**** ENTRIES SHOWN

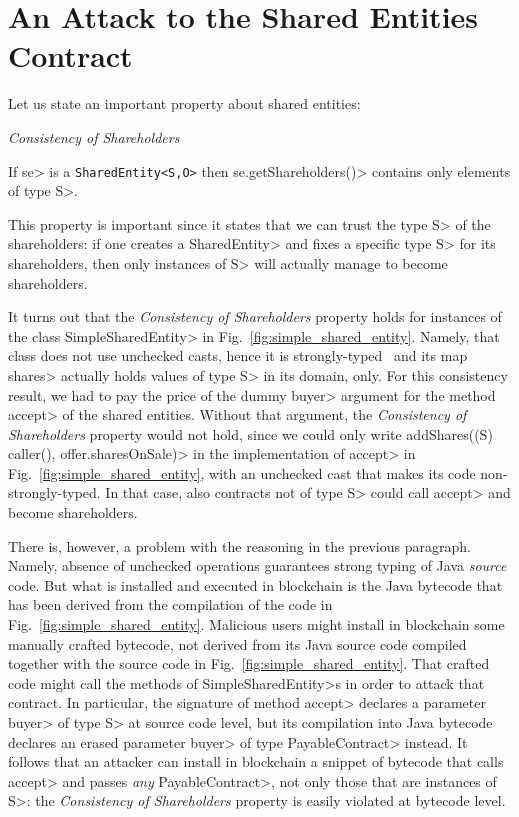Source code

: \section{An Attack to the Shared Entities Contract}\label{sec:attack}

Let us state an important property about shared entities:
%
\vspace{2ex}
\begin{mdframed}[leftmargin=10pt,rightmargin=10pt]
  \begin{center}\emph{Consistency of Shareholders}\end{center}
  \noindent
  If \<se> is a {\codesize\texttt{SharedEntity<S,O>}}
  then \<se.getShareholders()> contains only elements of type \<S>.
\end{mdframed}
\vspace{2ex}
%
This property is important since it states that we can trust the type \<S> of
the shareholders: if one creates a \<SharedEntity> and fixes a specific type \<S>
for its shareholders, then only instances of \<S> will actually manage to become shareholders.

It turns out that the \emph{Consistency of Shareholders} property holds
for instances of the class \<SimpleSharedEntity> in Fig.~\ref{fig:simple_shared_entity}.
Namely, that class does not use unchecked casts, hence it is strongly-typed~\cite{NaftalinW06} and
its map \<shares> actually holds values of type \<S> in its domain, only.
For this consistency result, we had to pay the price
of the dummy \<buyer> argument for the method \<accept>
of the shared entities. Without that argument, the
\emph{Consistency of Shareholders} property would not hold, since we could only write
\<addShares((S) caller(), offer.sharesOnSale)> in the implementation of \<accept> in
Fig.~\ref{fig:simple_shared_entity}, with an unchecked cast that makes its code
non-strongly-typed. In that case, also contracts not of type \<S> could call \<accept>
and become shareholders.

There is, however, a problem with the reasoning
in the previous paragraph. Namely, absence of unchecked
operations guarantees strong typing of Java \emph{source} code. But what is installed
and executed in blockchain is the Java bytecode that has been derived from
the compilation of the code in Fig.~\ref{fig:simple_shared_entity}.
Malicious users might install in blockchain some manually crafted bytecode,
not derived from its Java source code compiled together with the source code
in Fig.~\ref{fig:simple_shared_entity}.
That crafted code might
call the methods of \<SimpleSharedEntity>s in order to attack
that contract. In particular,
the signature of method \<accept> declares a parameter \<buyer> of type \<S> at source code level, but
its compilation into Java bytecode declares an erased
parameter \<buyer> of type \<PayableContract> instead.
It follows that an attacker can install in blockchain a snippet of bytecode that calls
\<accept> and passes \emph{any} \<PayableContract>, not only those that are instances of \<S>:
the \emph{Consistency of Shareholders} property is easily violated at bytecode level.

********

• _WHAT YOU HAVE TO DO_
Copy the records above exactly. The pictures are not part of the copy.

• _SOLUTION TO THIS TASK_
Source code

: \section{An Attack to the Shared Entities Contract}\label{sec:attack}

Let us state an important property about shared entities:
%
\vspace{2ex}
\begin{mdframed}[leftmargin=10pt,rightmargin=10pt]
  \begin{center}\emph{Consistency of Shareholders}\end{center}
  \noindent
  If \<se> is a {\codesize\texttt{SharedEntity<S,O>}}
  then \<se.getShareholders()> contains only elements of type \<S>.
\end{mdframed}
\vspace{2ex}
%
This property is important since it states that we can trust the type \<S> of
the shareholders: if one creates a \<SharedEntity> and fixes a specific type \<S>
for its shareholders, then only instances of \<S> will actually manage to become shareholders.

It turns out that the \emph{Consistency of Shareholders} property holds
for instances of the class \<SimpleSharedEntity> in Fig.~\ref{fig:simple_shared_entity}.
Namely, that class does not use unchecked casts, hence it is strongly-typed~\cite{NaftalinW06} and
its map \<shares> actually holds values of type \<S> in its domain, only.
For this consistency result, we had to pay the price
of the dummy \<buyer> argument for the method \<accept>
of the shared entities. Without that argument, the
\emph{Consistency of Shareholders} property would not hold, since we could only write
\<addShares((S) caller(), offer.sharesOnSale)> in the implementation of \<accept> in
Fig.~\ref{fig:simple_shared_entity}, with an unchecked cast that makes its code
non-strongly-typed. In that case, also contracts not of type \<S> could call \<accept>
and become shareholders.

There is, however, a problem with the reasoning
in the previous paragraph. Namely, absence of unchecked
operations guarantees strong typing of Java \emph{source} code. But what is installed
and executed in blockchain is the Java bytecode that has been derived from
the compilation of the code in Fig.~\ref{fig:simple_shared_entity}.
Malicious users might install in blockchain some manually crafted bytecode,
not derived from its Java source code compiled together with the source code
in Fig.~\ref{fig:simple_shared_entity}.
That crafted code might
call the methods of \<SimpleSharedEntity>s in order to attack
that contract. In particular,
the signature of method \<accept> declares a parameter \<buyer> of type \<S> at source code level, but
its compilation into Java bytecode declares an erased
parameter \<buyer> of type \<PayableContract> instead.
It follows that an attacker can install in blockchain a snippet of bytecode that calls
\<accept> and passes \emph{any} \<PayableContract>, not only those that are instances of \<S>:
the \emph{Consistency of Shareholders} property is easily violated at bytecode level.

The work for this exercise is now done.